Spring Wild Turkey Hunting Dates:

May 3, 2010 through June 5, 2010

Youth Spring Wild Turkey Hunting Day – May 1, 2010

(Note: A valid archery license in addition to a Spring/Fall Wild Turkey Permit also permits hunting of Wild Turkey with bow and arrow only.)

A person may assist in a hunt without a license or permit for that activity as long as that person does not carry hunting equipment.

Youth Hunting Day:

Youth 10 years of age or older and under 16 years of age who possess a junior hunting license may hunt, under adult supervision, on the first Saturday preceding the opening day of the spring Wild Turkey hunting season – May 1, 2010

Permit Fees:

Resident Spring/Fall Wild Turkey Permit – $20*

Nonresident Spring/Fall Wild Turkey Permit – $54*

Second Spring Turkey Permit – $20

Note: The Spring/Fall Turkey Permit allows the taking of one (1) bearded wild turkey in the spring and one (1) wild turkey of either sex in the fall.

*Plus agent fee.

Legal hunting hours are one-half (1/2) hour before sunrise until 12:00 p.m. (noon) local time.

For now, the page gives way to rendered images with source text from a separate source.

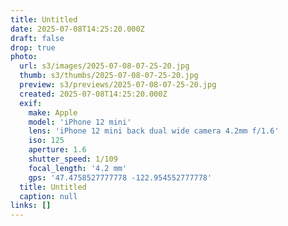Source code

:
 ```yaml
---
title: Untitled
date: 2025-07-08T14:25:20.000Z
draft: false
drop: true
photo:
  url: s3/images/2025-07-08-07-25-20.jpg
  thumb: s3/thumbs/2025-07-08-07-25-20.jpg
  preview: s3/previews/2025-07-08-07-25-20.jpg
  created: 2025-07-08T14:25:20.000Z
  exif:
    make: Apple
    model: 'iPhone 12 mini'
    lens: 'iPhone 12 mini back dual wide camera 4.2mm f/1.6'
    iso: 125
    aperture: 1.6
    shutter_speed: 1/109
    focal_length: '4.2 mm'
    gps: '47.4758527777778 -122.954552777778'
  title: Untitled
  caption: null
links: []
---
```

Good luck with your spring turkey hunt. Remember that ethical hunters steer clear of other hunters. Hunt safely and don’t still hunt or stalk birds. Call and wait for the bird to come to you.

The author is editor of the Northwoods Sporting Journal and has written his first book, A Maine Deer Hunter’s Logbook. He is also a Maine Guide, co-host of a weekly radio program “Maine Outdoors” heard Sundays at 7 p.m. on The Voice of Maine News-Talk Network (WVOM-FM 103.9, WCME-FM 96.7) and former information officer for the Maine Dept. of Fish and Wildlife. His e-mail address is paul@sportingjournal.com.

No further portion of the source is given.